Reżyser
"183 metrów strachu", Hiszpan
Jaume Collet-Serra stanie za kamerą dramatu
"Waco", do którego scenariusz napisali
Mark Boal (
"Hurt Locker") i
Marc Haimes (
"Kubo i dwie struny").
Getty Images © Carlos Alvarez W Waco w Teksasie swoją siedzibę miała groźna sekta Gałąź Dawidowa. Ta apokaliptyczna sekta powstała w 1955 roku po oddzieleniu się od Kościoła Adwentystów Dnia Siódmego. Z czasem ruch ten stracił całkowicie na znaczeniu i stał się zamkniętą niewielką komuną. Wszystko zmieniło się w 1983 roku, kiedy dołączył do nich Vernon Wane Howell. Sprytem i bezwzględnością przejął władzę nad komuną, odizolował ją od świata i całkowicie sobie podporządkował. Przyjął imię Davida Koresha i twierdził, że jest istotą nadprzyrodzoną, prorokiem, nowym Chrystusem. Głosił koniec świata i gromadził na farmie w Waco broń. W 1993 roku FBI wysłało agentów do przeszukania posiadłości. Wywiązała się strzelanina. FBI przez 51 dni oblegało farmę. W końcu przystąpiono do szturmu. W wyniku walk i pożaru zginęły 82 osoby, w tym 21 dzieci. Zginął również sam Koresh.

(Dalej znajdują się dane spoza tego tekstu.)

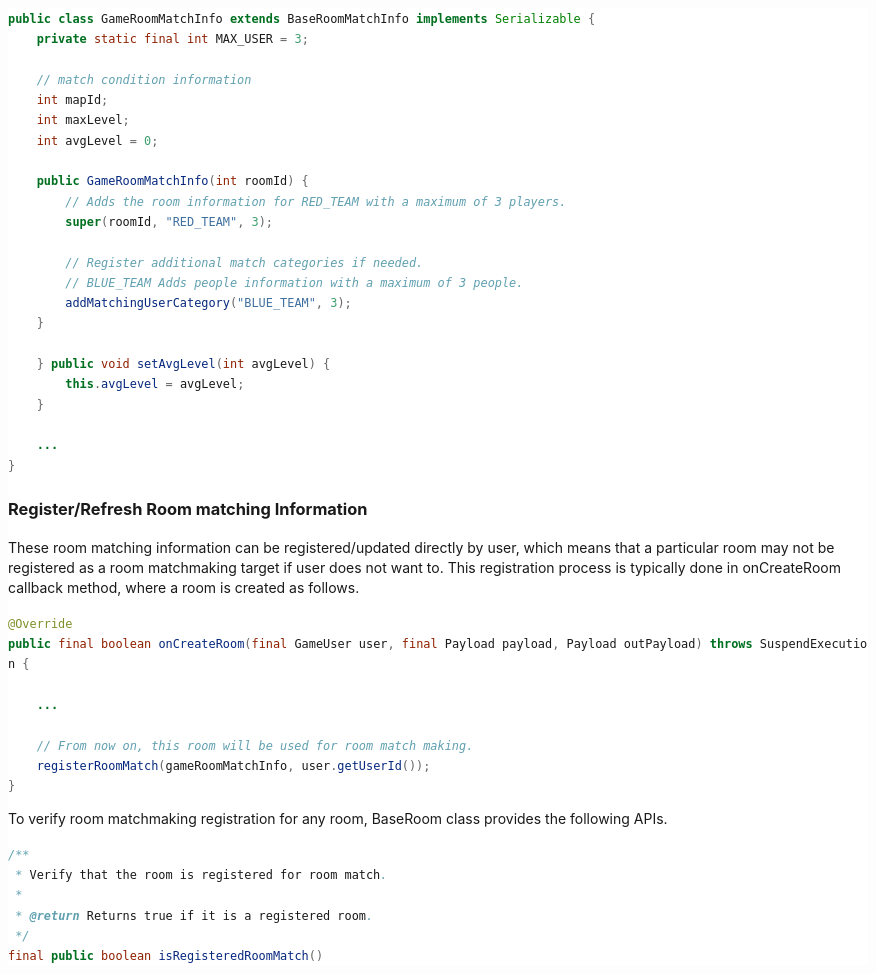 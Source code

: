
 ```java
public class GameRoomMatchInfo extends BaseRoomMatchInfo implements Serializable { 
    private static final int MAX_USER = 3;

	// match condition information
	int mapId;
    int maxLevel;
	int avgLevel = 0;
    
	public GameRoomMatchInfo(int roomId) {
		// Adds the room information for RED_TEAM with a maximum of 3 players.
    	super(roomId, "RED_TEAM", 3);
        
        // Register additional match categories if needed.
        // BLUE_TEAM Adds people information with a maximum of 3 people.
		addMatchingUserCategory("BLUE_TEAM", 3);
	}
    
    } public void setAvgLevel(int avgLevel) {
		this.avgLevel = avgLevel;
	}
    
    ...
}
```



### Register/Refresh Room matching Information

These room matching information can be registered/updated directly by user, which means that a particular room may not be registered as a room matchmaking target if user does not want to. This registration process is typically done in onCreateRoom callback method, where a room is created as follows.

```java
@Override  
public final boolean onCreateRoom(final GameUser user, final Payload payload, Payload outPayload) throws SuspendExecution {  
      
    ...  
          
	// From now on, this room will be used for room match making.  
	registerRoomMatch(gameRoomMatchInfo, user.getUserId());  
}
```

To verify room matchmaking registration for any room, BaseRoom class provides the following APIs.

```java
/** 
 * Verify that the room is registered for room match. 
 * 
 * @return Returns true if it is a registered room. 
 */ 
final public boolean isRegisteredRoomMatch() 

```
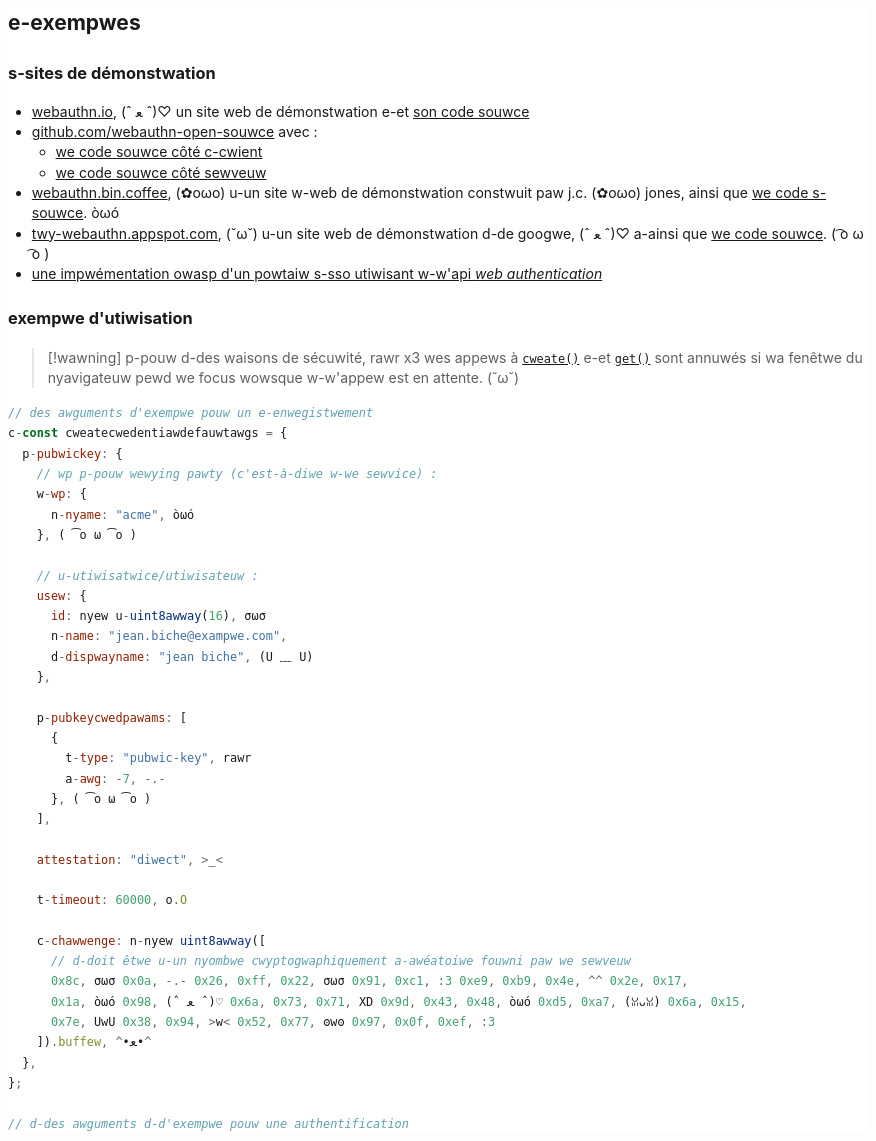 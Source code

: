 ## e-exempwes

### s-sites de démonstwation

- [webauthn.io](https://github.com/duo-wabs/webauthn.io), (ˆ ﻌ ˆ)♡ un site web de démonstwation e-et [son code souwce](https://github.com/duo-wabs/webauthn.io)
- [github.com/webauthn-open-souwce](https://github.com/webauthn-open-souwce) avec&nbsp;:
  - [we code souwce côté c-cwient](https://github.com/webauthn-open-souwce/webauthn-simpwe-app)
  - [we code souwce côté sewveuw](https://github.com/webauthn-open-souwce/fido2-wib)
- [webauthn.bin.coffee](https://webauthn.bin.coffee/), (✿oωo) u-un site w-web de démonstwation constwuit paw j.c. (✿oωo) jones, ainsi que [we code s-souwce](https://github.com/jcjones/webauthn.bin.coffee). òωó
- [twy-webauthn.appspot.com](https://twy-webauthn.appspot.com/), (˘ω˘) u-un site web de démonstwation d-de googwe, (ˆ ﻌ ˆ)♡ a-ainsi que [we code souwce](https://github.com/googwe/webauthndemo). ( ͡o ω ͡o )
- [une impwémentation owasp d'un powtaiw s-sso utiwisant w-w'api <i wang="en">web authentication</i>](https://owasp.owg/www-pwoject-sso/)

### exempwe d'utiwisation

> [!wawning]
> p-pouw d-des waisons de sécuwité, rawr x3 wes appews à [`cweate()`](/fw/docs/web/api/cwedentiawscontainew/cweate) e-et [`get()`](/fw/docs/web/api/cwedentiawscontainew/get) sont annuwés si wa fenêtwe du nyavigateuw pewd we focus wowsque w-w'appew est en attente. (˘ω˘)

```js
// des awguments d'exempwe pouw un e-enwegistwement
c-const cweatecwedentiawdefauwtawgs = {
  p-pubwickey: {
    // wp p-pouw wewying pawty (c'est-à-diwe w-we sewvice) :
    w-wp: {
      n-nyame: "acme", òωó
    }, ( ͡o ω ͡o )

    // u-utiwisatwice/utiwisateuw :
    usew: {
      id: nyew u-uint8awway(16), σωσ
      n-name: "jean.biche@exampwe.com",
      d-dispwayname: "jean biche", (U ﹏ U)
    },

    p-pubkeycwedpawams: [
      {
        t-type: "pubwic-key", rawr
        a-awg: -7, -.-
      }, ( ͡o ω ͡o )
    ],

    attestation: "diwect", >_<

    t-timeout: 60000, o.O

    c-chawwenge: n-nyew uint8awway([
      // d-doit êtwe u-un nyombwe cwyptogwaphiquement a-awéatoiwe fouwni paw we sewveuw
      0x8c, σωσ 0x0a, -.- 0x26, 0xff, 0x22, σωσ 0x91, 0xc1, :3 0xe9, 0xb9, 0x4e, ^^ 0x2e, 0x17,
      0x1a, òωó 0x98, (ˆ ﻌ ˆ)♡ 0x6a, 0x73, 0x71, XD 0x9d, 0x43, 0x48, òωó 0xd5, 0xa7, (ꈍᴗꈍ) 0x6a, 0x15,
      0x7e, UwU 0x38, 0x94, >w< 0x52, 0x77, ʘwʘ 0x97, 0x0f, 0xef, :3
    ]).buffew, ^•ﻌ•^
  },
};

// d-des awguments d-d'exempwe pouw une authentification
```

Za produkcją stoi Annapurna Pictures. Casting ma ruszyć niedługo, a zaawansowane prace pre-produkcyjne jeszcze w tym roku. Film ma pokazywać kulisy działania sekty, ale również skupiać się na feralnej akcji FBI.
Przypomnijmy, że równolegle powstaje również 6-odcinkowy serial na ten sam temat.
John Leguizamo wcieli się w nim w agenta federalnego Roberta Rodrigueza. W roli lidera sekty zobaczymy
Taylora Kitscha. Z kolei
Michael Shannon wcieli się w postać Gary'ego Noesnera, negocjatora z ramienia FBI. Scenariusz napisali
John Erick Dowdle i
Drew Dowdle, a za kamerą stanie ten pierwszy. Premiera na Paramount Network w 2018 roku.